** Records for processing follows **
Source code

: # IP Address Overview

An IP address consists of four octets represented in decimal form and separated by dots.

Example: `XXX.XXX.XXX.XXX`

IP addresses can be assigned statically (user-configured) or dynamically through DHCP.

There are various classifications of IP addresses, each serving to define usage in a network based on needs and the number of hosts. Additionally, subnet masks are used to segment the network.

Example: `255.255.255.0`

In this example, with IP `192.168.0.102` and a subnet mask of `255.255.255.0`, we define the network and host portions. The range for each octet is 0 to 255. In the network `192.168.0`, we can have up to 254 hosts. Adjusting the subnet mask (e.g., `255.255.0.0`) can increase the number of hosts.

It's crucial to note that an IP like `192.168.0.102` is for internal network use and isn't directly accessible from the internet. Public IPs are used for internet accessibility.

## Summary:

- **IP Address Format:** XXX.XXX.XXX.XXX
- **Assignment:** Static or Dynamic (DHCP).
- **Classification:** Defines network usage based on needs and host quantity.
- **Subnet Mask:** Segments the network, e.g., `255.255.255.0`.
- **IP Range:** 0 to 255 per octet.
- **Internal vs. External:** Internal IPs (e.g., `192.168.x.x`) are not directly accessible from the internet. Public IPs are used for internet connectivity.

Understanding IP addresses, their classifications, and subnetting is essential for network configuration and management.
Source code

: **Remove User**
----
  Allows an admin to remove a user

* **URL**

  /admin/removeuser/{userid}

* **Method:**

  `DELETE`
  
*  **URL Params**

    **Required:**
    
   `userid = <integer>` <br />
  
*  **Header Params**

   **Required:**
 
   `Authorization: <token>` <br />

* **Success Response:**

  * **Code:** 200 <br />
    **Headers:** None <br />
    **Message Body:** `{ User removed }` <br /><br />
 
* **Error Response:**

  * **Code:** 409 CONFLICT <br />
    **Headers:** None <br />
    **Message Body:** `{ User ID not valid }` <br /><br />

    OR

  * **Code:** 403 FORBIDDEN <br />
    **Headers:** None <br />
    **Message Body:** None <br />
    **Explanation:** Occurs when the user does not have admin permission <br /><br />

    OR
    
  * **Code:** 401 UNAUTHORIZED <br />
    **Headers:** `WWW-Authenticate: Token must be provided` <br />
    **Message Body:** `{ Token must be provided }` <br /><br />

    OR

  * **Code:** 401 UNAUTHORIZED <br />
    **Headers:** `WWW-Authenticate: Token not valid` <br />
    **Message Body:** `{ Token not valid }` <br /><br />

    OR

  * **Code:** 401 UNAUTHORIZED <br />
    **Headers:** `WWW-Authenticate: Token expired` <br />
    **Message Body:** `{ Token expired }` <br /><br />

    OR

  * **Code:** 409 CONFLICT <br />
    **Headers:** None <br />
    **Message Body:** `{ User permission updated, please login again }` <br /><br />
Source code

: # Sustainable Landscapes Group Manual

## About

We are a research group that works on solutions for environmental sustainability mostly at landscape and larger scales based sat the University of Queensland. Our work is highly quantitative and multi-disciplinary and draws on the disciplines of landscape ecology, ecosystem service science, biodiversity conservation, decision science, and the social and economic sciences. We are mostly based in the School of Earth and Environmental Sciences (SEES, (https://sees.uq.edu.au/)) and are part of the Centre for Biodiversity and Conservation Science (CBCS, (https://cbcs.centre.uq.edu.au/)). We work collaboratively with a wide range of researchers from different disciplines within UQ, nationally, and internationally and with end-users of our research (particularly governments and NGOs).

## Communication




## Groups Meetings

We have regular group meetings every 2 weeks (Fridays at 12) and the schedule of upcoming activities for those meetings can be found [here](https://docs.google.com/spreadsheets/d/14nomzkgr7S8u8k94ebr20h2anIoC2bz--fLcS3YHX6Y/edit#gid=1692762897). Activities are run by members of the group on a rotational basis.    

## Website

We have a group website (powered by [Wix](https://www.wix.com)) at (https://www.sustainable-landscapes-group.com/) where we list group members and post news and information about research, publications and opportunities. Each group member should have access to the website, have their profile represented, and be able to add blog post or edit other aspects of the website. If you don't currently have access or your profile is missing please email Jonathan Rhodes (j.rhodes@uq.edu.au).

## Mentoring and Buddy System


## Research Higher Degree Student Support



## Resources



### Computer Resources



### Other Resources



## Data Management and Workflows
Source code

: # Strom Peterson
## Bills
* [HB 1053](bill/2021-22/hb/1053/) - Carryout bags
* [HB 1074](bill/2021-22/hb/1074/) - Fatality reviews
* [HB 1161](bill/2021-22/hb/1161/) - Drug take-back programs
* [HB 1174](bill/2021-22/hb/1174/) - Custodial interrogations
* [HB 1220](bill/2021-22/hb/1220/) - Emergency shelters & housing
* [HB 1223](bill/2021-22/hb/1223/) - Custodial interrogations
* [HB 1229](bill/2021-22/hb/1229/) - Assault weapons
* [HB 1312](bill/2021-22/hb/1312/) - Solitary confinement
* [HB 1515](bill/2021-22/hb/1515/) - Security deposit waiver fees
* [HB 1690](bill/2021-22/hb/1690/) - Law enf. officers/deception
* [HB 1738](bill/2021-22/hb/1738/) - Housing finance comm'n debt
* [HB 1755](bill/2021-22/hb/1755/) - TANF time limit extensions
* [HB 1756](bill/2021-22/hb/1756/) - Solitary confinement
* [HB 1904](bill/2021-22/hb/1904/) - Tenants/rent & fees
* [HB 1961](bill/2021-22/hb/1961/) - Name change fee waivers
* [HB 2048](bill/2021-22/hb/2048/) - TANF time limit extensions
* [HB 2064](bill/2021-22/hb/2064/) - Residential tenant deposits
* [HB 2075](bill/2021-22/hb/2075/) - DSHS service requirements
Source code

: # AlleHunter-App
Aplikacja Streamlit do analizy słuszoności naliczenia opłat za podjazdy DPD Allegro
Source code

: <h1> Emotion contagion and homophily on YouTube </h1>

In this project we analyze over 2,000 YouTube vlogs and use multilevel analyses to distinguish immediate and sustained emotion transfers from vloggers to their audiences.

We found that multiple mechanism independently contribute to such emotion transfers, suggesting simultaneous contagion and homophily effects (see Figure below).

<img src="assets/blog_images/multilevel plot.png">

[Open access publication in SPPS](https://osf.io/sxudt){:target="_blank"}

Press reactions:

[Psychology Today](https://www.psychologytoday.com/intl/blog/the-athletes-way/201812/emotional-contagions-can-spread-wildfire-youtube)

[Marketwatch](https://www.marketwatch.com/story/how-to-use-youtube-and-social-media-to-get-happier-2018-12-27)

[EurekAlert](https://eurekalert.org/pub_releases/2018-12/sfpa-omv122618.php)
** End of Records for processing **
Exercise: Begin with the first line of the records and reproduce each line as is, ending with the line that holds "IP addresses can".

Task response:
Source code

: # IP Address Overview

An IP address consists of four octets represented in decimal form and separated by dots.

Example: `XXX.XXX.XXX.XXX`

IP addresses can be assigned statically (user-configured) or dynamically through DHCP.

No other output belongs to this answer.